Work order: Using the records below, copy exactly the part that opens with the line holding "estimate $\theta=(\xi, \mu, \sigma)$" and closes with the line holding "discloses, with ⊥", minus the pictures.

Dataset entries:
------------------------
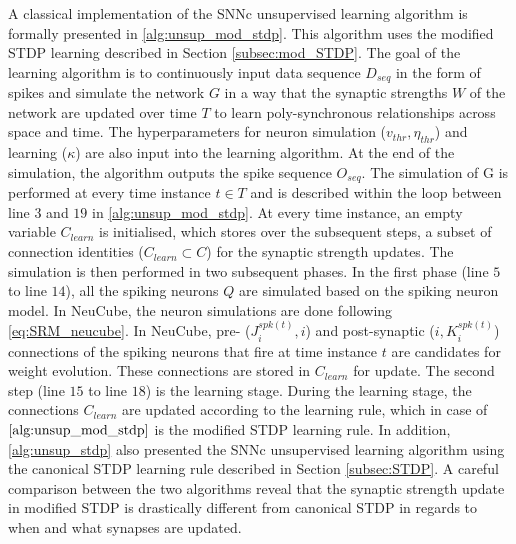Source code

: A classical implementation of the SNNc unsupervised learning algorithm is formally presented in \algorithmname \ref{alg:unsup_mod_stdp}. This algorithm uses the modified STDP learning described in Section \ref{subsec:mod_STDP}. The goal of the learning algorithm is to continuously input data sequence $D_{seq}$ in the form of spikes and simulate the network $G$ in a way that the synaptic strengths $W$ of the network are updated over time $T$ to learn poly-synchronous relationships across space and time. The hyperparameters for neuron simulation ($v_{thr}, \eta_{thr}$) and learning ($\kappa$) are also input into the learning algorithm. At the end of the simulation, the algorithm outputs the  spike sequence $O_{seq}$. The simulation of G is performed at every time instance $t \in T$ and is described within the loop between line $3$ and $19$ in \algorithmname \ref{alg:unsup_mod_stdp}. At every time instance, an empty variable $C_{learn}$ is initialised, which stores over the subsequent steps, a subset of connection identities ($C_{learn}\subset C$) for the synaptic strength updates. The simulation is then performed in two subsequent phases. In the first phase (line $5$ to line $14$), all the spiking neurons $Q$ are simulated based on the spiking neuron model. In NeuCube, the neuron simulations are done following \equationname \ref{eq:SRM_neucube}. In NeuCube, pre- ($J_i^{spk(t)}, i$) and post-synaptic ($i, K_i^{spk(t)}$) connections of the spiking neurons that fire at time instance $t$ are candidates for weight evolution. These connections are stored in $C_{learn}$ for update. The second step (line $15$ to line $18$) is the learning stage. During the learning stage, the connections $C_{learn}$ are updated according to the learning rule, which in case of \algorithmname $\ref{alg:unsup_mod_stdp}$ is the modified STDP learning rule. In addition, \algorithmname \ref{alg:unsup_stdp} also presented the SNNc unsupervised learning algorithm using the canonical STDP learning rule described in Section \ref{subsec:STDP}. A careful comparison between the two algorithms reveal that the synaptic strength update in modified STDP is drastically different from canonical STDP in regards to when and what synapses are updated.    

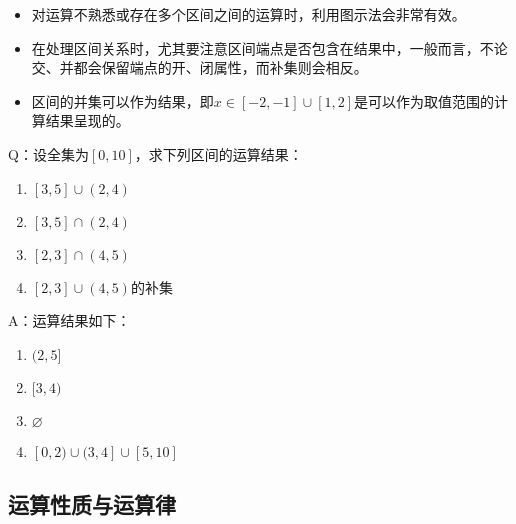\begin{itemize}
\item 对运算不熟悉或存在多个区间之间的运算时，利用图示法会非常有效。
\item 在处理区间关系时，尤其要注意区间端点是否包含在结果中，一般而言，不论交、并都会保留端点的开、闭属性，而补集则会相反。
\item 区间的并集可以作为结果，即$x\in[-2,-1]\cup[1,2]$是可以作为取值范围的计算结果呈现的。
\end{itemize}
\begin{exercise}{}
Q：设全集为$[0,10]$，求下列区间的运算结果：
\begin{enumerate}
\item $[3,5]\cup(2,4)$
\item $[3,5]\cap(2,4)$
\item $[2,3]\cap(4,5)$
\item $[2,3]\cup(4,5)$的补集
\end{enumerate}
A：运算结果如下：
\begin{enumerate}
\item $(2,5]$
\item $[3,4)$
\item $\varnothing$
\item $[0,2)\cup(3,4]\cup[5,10]$
\end{enumerate}
\end{exercise}

\subsection{运算性质与运算律}


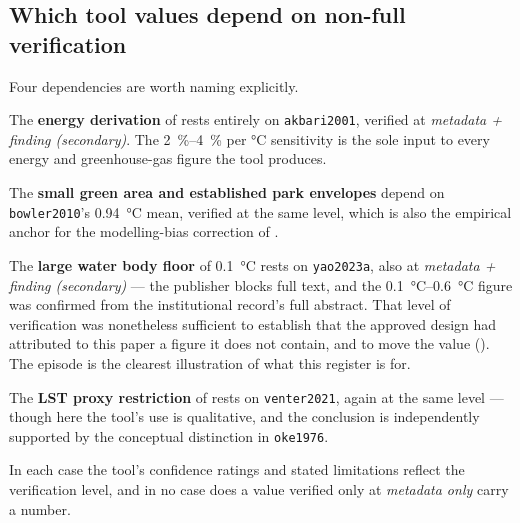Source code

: \subsection*{Which tool values depend on non-full verification}

Four dependencies are worth naming explicitly.

The \textbf{energy derivation} of  rests entirely on
\texttt{akbari2001}, verified at \emph{metadata + finding (secondary)}. The
\SIrange{2}{4}{\percent} per \si{\degreeCelsius} sensitivity is the sole input
to every energy and greenhouse-gas figure the tool produces.

The \textbf{small green area and established park envelopes} depend on
\texttt{bowler2010}'s \qty{0.94}{\degreeCelsius} mean, verified at the same
level, which is also the empirical anchor for the modelling-bias correction of
.

The \textbf{large water body floor} of \qty{0.1}{\degreeCelsius} rests on
\texttt{yao2023a}, also at \emph{metadata + finding (secondary)} --- the
publisher blocks full text, and the
\SIrange{0.1}{0.6}{\degreeCelsius} figure was confirmed from the institutional
record's full abstract. That level of verification was nonetheless sufficient
to establish that the approved design had attributed to this paper a figure it
does not contain, and to move the value (). The episode is
the clearest illustration of what this register is for.

The \textbf{LST proxy restriction} of  rests on
\texttt{venter2021}, again at the same level --- though here the tool's use is
qualitative, and the conclusion is independently supported by the conceptual
distinction in \texttt{oke1976}.

In each case the tool's confidence ratings and stated limitations reflect the
verification level, and in no case does a value verified only at
\emph{metadata only} carry a number.

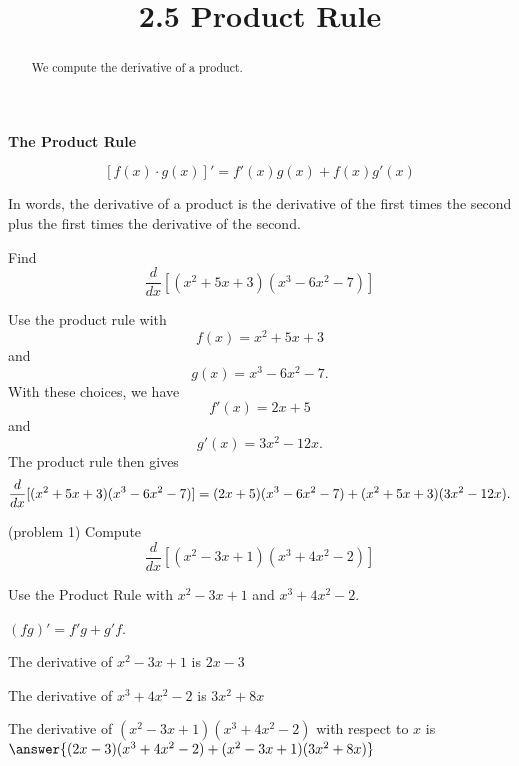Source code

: \documentclass[handout]{ximera}
\title{2.5 Product Rule}
\begin{document}
\begin{abstract}
We compute the derivative of a product.
\end{abstract}

\maketitle


\begin{center}
\bf{The Product Rule}
\end{center}


\[[f(x) \cdot g(x)]' = f'(x)g(x) + f(x)g'(x)\]

In words, the derivative of a product is the derivative of the first times the second plus the first 
times the derivative of the second.\\

\begin{example}[example 1]
Find 
\[
\frac{d}{dx} [(x^2 + 5x+3)(x^3 - 6x^2 -7)]
\]

Use the product rule with 
\[
f(x) = x^2 + 5x+3
\]
and
\[
g(x) = x^3 -6x^2 -7.
\]
With these choices, we have
\[
f'(x) = 2x + 5
\]
and 
\[
g'(x) = 3x^2 - 12x.
\]
The product rule then gives
\[
\frac{d}{dx} [(x^2 + 5x+3)(x^3 - 6x^2 -7)]\\
=(2x+5)(x^3-6x^2 -7) + (x^2 + 5x+3)(3x^2 -12x).
\]
\end{example}


\begin{problem} (problem 1)
  Compute
  \[
  \frac{d}{dx}[(x^2 - 3x +1)(x^3 + 4x^2 -2)]
  \]
  
    \begin{hint}
      Use the Product Rule with $x^2 -3x+1$ and $x^3 +4x^2-2$.
    \end{hint}
    \begin{hint}
      $(fg)' = f'g+g'f$.
    \end{hint}
    \begin{hint}
      The derivative of $x^2 -3x+1$ is $2x-3$
    \end{hint}
    \begin{hint}
      The derivative of $x^3 + 4x^2 -2$ is $3x^2 +8x$
    \end{hint}
    
		The derivative of $(x^2 - 3x +1)(x^3 + 4x^2 -2)$ with respect to $x$ is
		 $\answer{(2x-3)(x^3+4x^2-2)+(x^2-3x+1)(3x^2+8x)}$
		
\end{problem}
\end{document}
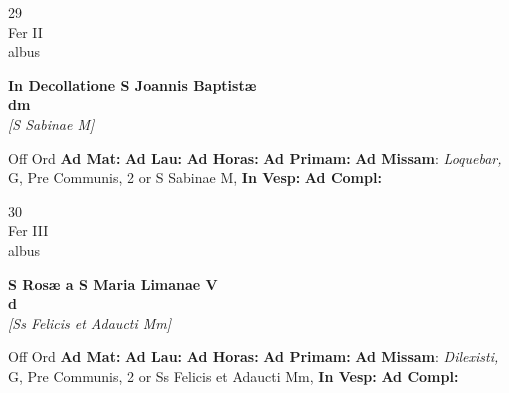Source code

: \documentclass[10pt, openany]{book}
\begin{document}
        \begin{center}
            \begin{minipage}{3.5in}
                \vspace{2em}
                \begin{minipage}{0.5in}
                    {\Huge 29} \\
                    {\normalsize Fer II} \\
                    {\normalsize albus}
                \end{minipage}
                \begin{minipage}{3.0in}
                    \textbf{ \large In Decollatione S Joannis Baptistæ \\
                    \textnormal{\normalsize dm}} \\ \textit{[S Sabinae M]} \\ 
                \end{minipage}
                \begin{justify}Off Ord
                    \textbf{Ad Mat: }
                    \textbf{Ad Lau: }
                    \textbf{Ad Horas: }
                    \textbf{Ad Primam: }\textbf{Ad Missam}: \textit{Loquebar,} G, Pre Communis, 2 or S Sabinae M,  
                    \textbf{In Vesp: }
                    \textbf{Ad Compl: }
                \end{justify}
            \end{minipage}
        \end{center}
    
        \begin{center}
            \begin{minipage}{3.5in}
                \vspace{2em}
                \begin{minipage}{0.5in}
                    {\Huge 30} \\
                    {\normalsize Fer III} \\
                    {\normalsize albus}
                \end{minipage}
                \begin{minipage}{3.0in}
                    \textbf{ \large S Rosæ a S Maria Limanae V \\
                    \textnormal{\normalsize d}} \\ \textit{[Ss Felicis et Adaucti Mm]} \\ 
                \end{minipage}
                \begin{justify}Off Ord
                    \textbf{Ad Mat: }
                    \textbf{Ad Lau: }
                    \textbf{Ad Horas: }
                    \textbf{Ad Primam: }\textbf{Ad Missam}: \textit{Dilexisti,} G, Pre Communis, 2 or Ss Felicis et Adaucti Mm,  
                    \textbf{In Vesp: }
                    \textbf{Ad Compl: }
                \end{justify}
            \end{minipage}
        \end{center}
    
\end{document}
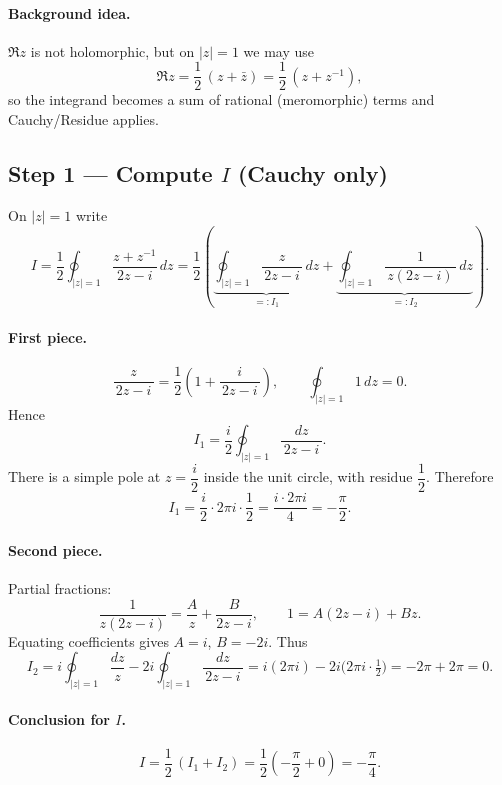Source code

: \documentclass[11pt]{article}
\begin{document}
\paragraph{Background idea.}
$\Re z$ is not holomorphic, but on $|z|=1$ we may use
\[
\Re z=\frac12\,(z+\bar z)=\frac12\,(z+z^{-1}),
\]
so the integrand becomes a sum of rational (meromorphic) terms and Cauchy/Residue applies.

\subsection*{Step 1 — Compute $I$ (Cauchy only)}
On $|z|=1$ write
\[
I=\frac12\oint_{|z|=1}\frac{z+z^{-1}}{\,2z-i\,}\,dz
=\frac12\left(\underbrace{\oint_{|z|=1}\frac{z}{\,2z-i\,}\,dz}_{=:I_1}
+\underbrace{\oint_{|z|=1}\frac{1}{\,z(2z-i)\,}\,dz}_{=:I_2}\right).
\]

\paragraph{First piece.}
\[
\frac{z}{\,2z-i\,}=\frac12\left(1+\frac{i}{\,2z-i\,}\right),
\qquad
\oint_{|z|=1} 1\,dz=0.
\]
Hence
\[
I_1=\frac{i}{2}\oint_{|z|=1}\frac{dz}{\,2z-i\,}.
\]
There is a simple pole at $z=\dfrac{i}{2}$ inside the unit circle, with residue $\dfrac{1}{2}$.
Therefore
\[
I_1=\frac{i}{2}\cdot 2\pi i\cdot \frac{1}{2}=\frac{i\cdot 2\pi i}{4}=-\frac{\pi}{2}.
\]

\paragraph{Second piece.}
Partial fractions:
\[
\frac{1}{z(2z-i)}=\frac{A}{z}+\frac{B}{2z-i},
\qquad
1=A(2z-i)+Bz.
\]
Equating coefficients gives $A=i$, $B=-2i$. Thus
\[
I_2
=i\oint_{|z|=1}\frac{dz}{z}
-2i\oint_{|z|=1}\frac{dz}{\,2z-i\,}
=
i(2\pi i)-2i\bigl(2\pi i\cdot \tfrac12\bigr)
=
-2\pi+2\pi=0.
\]

\paragraph{Conclusion for $I$.}
\[
I=\frac12\,(I_1+I_2)=\frac12\left(-\frac{\pi}{2}+0\right)=\boxed{-\frac{\pi}{4}}.
\]

\end{document}
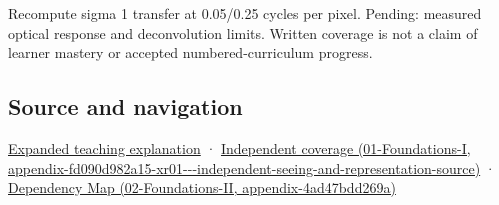 Recompute sigma 1 transfer at 0.05/0.25 cycles per pixel. Pending: measured optical response and deconvolution limits. Written coverage is not a claim of learner mastery or accepted numbered-curriculum progress.

\subsection{Source and navigation}\label{appendix-8b76b0efd27f-source-and-navigation}

\hyperref[04-visual-computing-ii-ch042-a-footprint-is-more-meaningful-than-an-isolated-pixel-center]{Expanded teaching explanation} · \href{../01-Foundations-I/main.pdf\#nameddest=appendix-fd090d982a15-xr01---independent-seeing-and-representation-source}{Independent coverage (01-Foundations-I, appendix-fd090d982a15-xr01-\/-\/-independent-seeing-and-representation-source)} · \href{../02-Foundations-II/main.pdf\#nameddest=appendix-4ad47bdd269a}{Dependency Map (02-Foundations-II, appendix-4ad47bdd269a)}
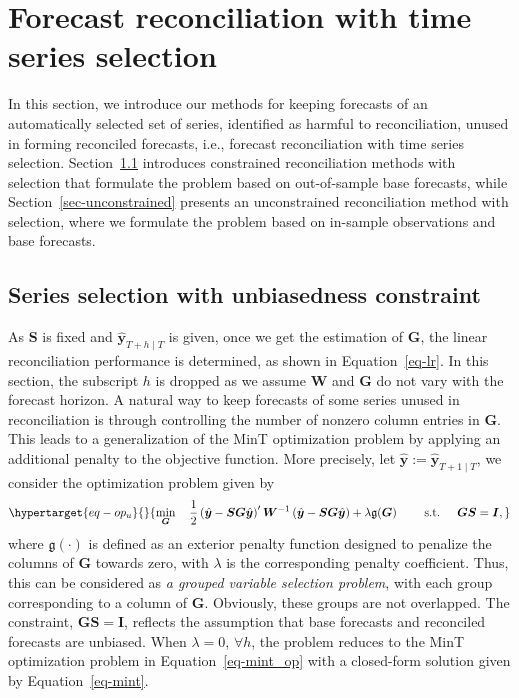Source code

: \documentclass[
  12pt,
  11pt]{article}
\begin{document}
\hypertarget{sec-methodology}{%
\section{Forecast reconciliation with time series
selection}\label{sec-methodology}}

In this section, we introduce our methods for keeping forecasts of an
automatically selected set of series, identified as harmful to
reconciliation, unused in forming reconciled forecasts, i.e., forecast
reconciliation with time series selection. Section~\ref{sec-constrained}
introduces constrained reconciliation methods with selection that
formulate the problem based on out-of-sample base forecasts, while
Section~\ref{sec-unconstrained} presents an unconstrained reconciliation
method with selection, where we formulate the problem based on in-sample
observations and base forecasts.

\hypertarget{sec-constrained}{%
\subsection{Series selection with unbiasedness
constraint}\label{sec-constrained}}

As \(\bm{S}\) is fixed and \(\hat{\bm{y}}_{T+h \mid T}\) is given, once
we get the estimation of \(\bm{G}\), the linear reconciliation
performance is determined, as shown in Equation~\ref{eq-lr}. In this
section, the subscript \(h\) is dropped as we assume \(\bm{W}\) and
\(\bm{G}\) do not vary with the forecast horizon. A natural way to keep
forecasts of some series unused in reconciliation is through controlling
the number of nonzero column entries in \(\bm{G}\). This leads to a
generalization of the MinT optimization problem by applying an
additional penalty to the objective function. More precisely, let
\(\hat{\bm{y}}:=\hat{\bm{y}}_{T+1 \mid T}\), we consider the
optimization problem given by
\begin{equation}\protect\hypertarget{eq-op_u}{}{
\min _{\bm{G}} \quad \frac{1}{2}\left(\hat{\bm{y}}-\bm{SG}\hat{\bm{y}}\right)^{\prime} \bm{W}^{-1}\left(\hat{\bm{y}}-\bm{SG}\hat{\bm{y}}\right)
+ \lambda\mathfrak{g}(\bm{G}) \qquad
\text { s.t. } \quad \bm{GS}=\bm{I},
}\label{eq-op_u}\end{equation} where \(\mathfrak{g}(\cdot)\) is defined
as an exterior penalty function designed to penalize the columns of
\(\bm{G}\) towards zero, with \(\lambda\) is the corresponding penalty
coefficient. Thus, this can be considered as \emph{a grouped variable
selection problem}, with each group corresponding to a column of
\(\bm{G}\). Obviously, these groups are not overlapped. The constraint,
\(\bm{GS}=\bm{I}\), reflects the assumption that base forecasts and
reconciled forecasts are unbiased. When \(\lambda = 0\), \(\forall h\),
the problem reduces to the MinT optimization problem in
Equation~\ref{eq-mint_op} with a closed-form solution given by
Equation~\ref{eq-mint}.
\end{document}
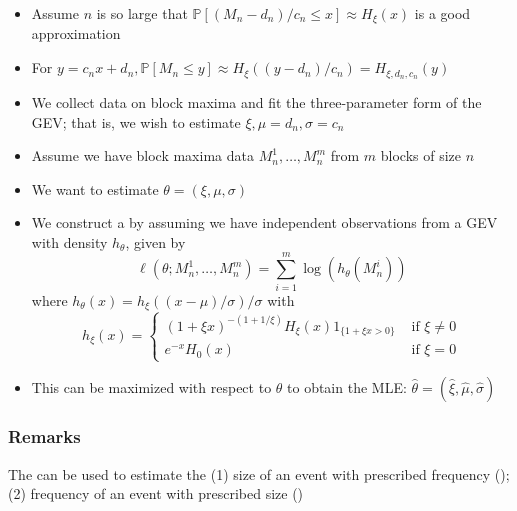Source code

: \begin{itemize}[leftmargin=*]
    \item Assume $n$ is so large that $\mathbb{P}\left[\left(M_{n}-d_{n}\right) / c_{n} \leq x\right] \approx H_{\xi}(x)$ is a good approximation
    \item For $y=c_{n} x+d_{n}, \mathbb{P}\left[M_{n} \leq y\right] \approx H_{\xi}\left(\left(y-d_{n}\right) / c_{n}\right)=H_{\xi, d_{n}, c_{n}}(y)$
    \item We collect data on block maxima and fit the three-parameter form of the GEV; that is, we wish to estimate $\xi, \mu=d_{n}, \sigma=c_{n}$
    \item Assume we have block maxima data $M_{n}^{1}, \ldots, M_{n}^{m}$ from $m$ blocks of size $n$
    \item We want to estimate $\theta=(\xi, \mu, \sigma)$
    \item We construct a  by assuming we have independent observations from a GEV with density $h_{\theta}$, given by
$$
\ell\left(\theta ; M_{n}^{1}, \ldots, M_{n}^{m}\right)=\sum_{i=1}^{m} \log \left(h_{\theta}\left(M_{n}^{i}\right)\right)
$$
where $h_{\theta}(x)=h_{\xi}((x-\mu) / \sigma) / \sigma$ with
$$
h_{\xi}(x)= \begin{cases}(1+\xi x)^{-(1+1 / \xi)} H_{\xi}(x) 1_{\{1+\xi x>0\}} & \text { if } \xi \neq 0 \\ e^{-x} H_{0}(x) & \text { if } \xi=0\end{cases}
$$
    \item This can be maximized with respect to $\theta$ to obtain the MLE: $\hat{\theta}=(\hat{\xi}, \hat{\mu}, \hat{\sigma})$
\end{itemize}




\subsubsection*{Remarks}
The  can be used to estimate the 
(1) size of an event with prescribed frequency (); 
(2) frequency of an event with prescribed size ()

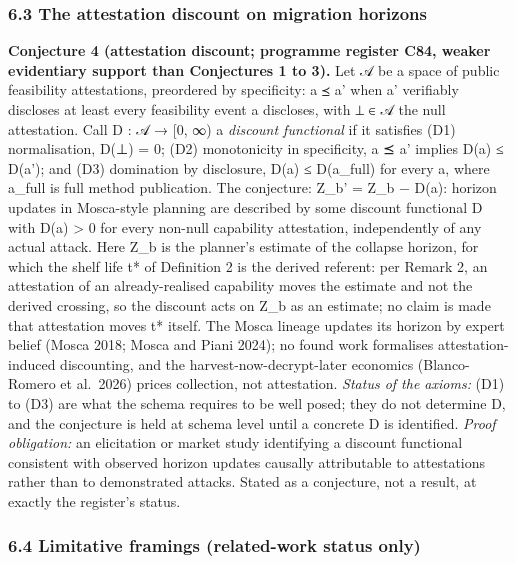 \documentclass[
]{llncs}
\begin{document}
\subsubsection{6.3 The attestation discount on migration
horizons}\label{the-attestation-discount-on-migration-horizons}

\textbf{Conjecture 4 (attestation discount; programme register C84,
weaker evidentiary support than Conjectures 1 to 3).} Let 𝒜 be a space
of public feasibility attestations, preordered by specificity: a ⪯ a'
when a' verifiably discloses at least every feasibility event a
discloses, with ⊥ ∈ 𝒜 the null attestation. Call D : 𝒜 → {[}0, ∞) a
\emph{discount functional} if it satisfies (D1) normalisation, D(⊥) = 0;
(D2) monotonicity in specificity, a ⪯ a' implies D(a) ≤ D(a'); and (D3)
domination by disclosure, D(a) ≤ D(a\_full) for every a, where a\_full
is full method publication. The conjecture: Z\_b' = Z\_b − D(a): horizon
updates in Mosca-style planning are described by some discount
functional D with D(a) \textgreater{} 0 for every non-null capability
attestation, independently of any actual attack. Here Z\_b is the
planner's estimate of the collapse horizon, for which the shelf life t*
of Definition 2 is the derived referent: per Remark 2, an attestation of
an already-realised capability moves the estimate and not the derived
crossing, so the discount acts on Z\_b as an estimate; no claim is made
that attestation moves t* itself. The Mosca lineage updates its horizon
by expert belief (Mosca 2018; Mosca and Piani 2024); no found work
formalises attestation-induced discounting, and the
harvest-now-decrypt-later economics (Blanco-Romero et al.~2026) prices
collection, not attestation. \emph{Status of the axioms:} (D1) to (D3)
are what the schema requires to be well posed; they do not determine D,
and the conjecture is held at schema level until a concrete D is
identified. \emph{Proof obligation:} an elicitation or market study
identifying a discount functional consistent with observed horizon
updates causally attributable to attestations rather than to
demonstrated attacks. Stated as a conjecture, not a result, at exactly
the register's status.

\subsubsection{6.4 Limitative framings (related-work status
only)}\label{limitative-framings-related-work-status-only}
\end{document}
------------------------
Response below:
    \item We want to estimate $\theta=(\xi, \mu, \sigma)$
    \item We construct a  by assuming we have independent observations from a GEV with density $h_{\theta}$, given by
$$
\ell\left(\theta ; M_{n}^{1}, \ldots, M_{n}^{m}\right)=\sum_{i=1}^{m} \log \left(h_{\theta}\left(M_{n}^{i}\right)\right)
$$
where $h_{\theta}(x)=h_{\xi}((x-\mu) / \sigma) / \sigma$ with
$$
h_{\xi}(x)= \begin{cases}(1+\xi x)^{-(1+1 / \xi)} H_{\xi}(x) 1_{\{1+\xi x>0\}} & \text { if } \xi \neq 0 \\ e^{-x} H_{0}(x) & \text { if } \xi=0\end{cases}
$$
    \item This can be maximized with respect to $\theta$ to obtain the MLE: $\hat{\theta}=(\hat{\xi}, \hat{\mu}, \hat{\sigma})$
\end{itemize}




\subsubsection*{Remarks}
The  can be used to estimate the 
(1) size of an event with prescribed frequency (); 
(2) frequency of an event with prescribed size ()

 \documentclass[
]{llncs}
\begin{document}
\subsubsection{6.3 The attestation discount on migration
horizons}\label{the-attestation-discount-on-migration-horizons}

\textbf{Conjecture 4 (attestation discount; programme register C84,
weaker evidentiary support than Conjectures 1 to 3).} Let 𝒜 be a space
of public feasibility attestations, preordered by specificity: a ⪯ a'
when a' verifiably discloses at least every feasibility event a
discloses, with ⊥ ∈ 𝒜 the null attestation. Call D : 𝒜 → {[}0, ∞) a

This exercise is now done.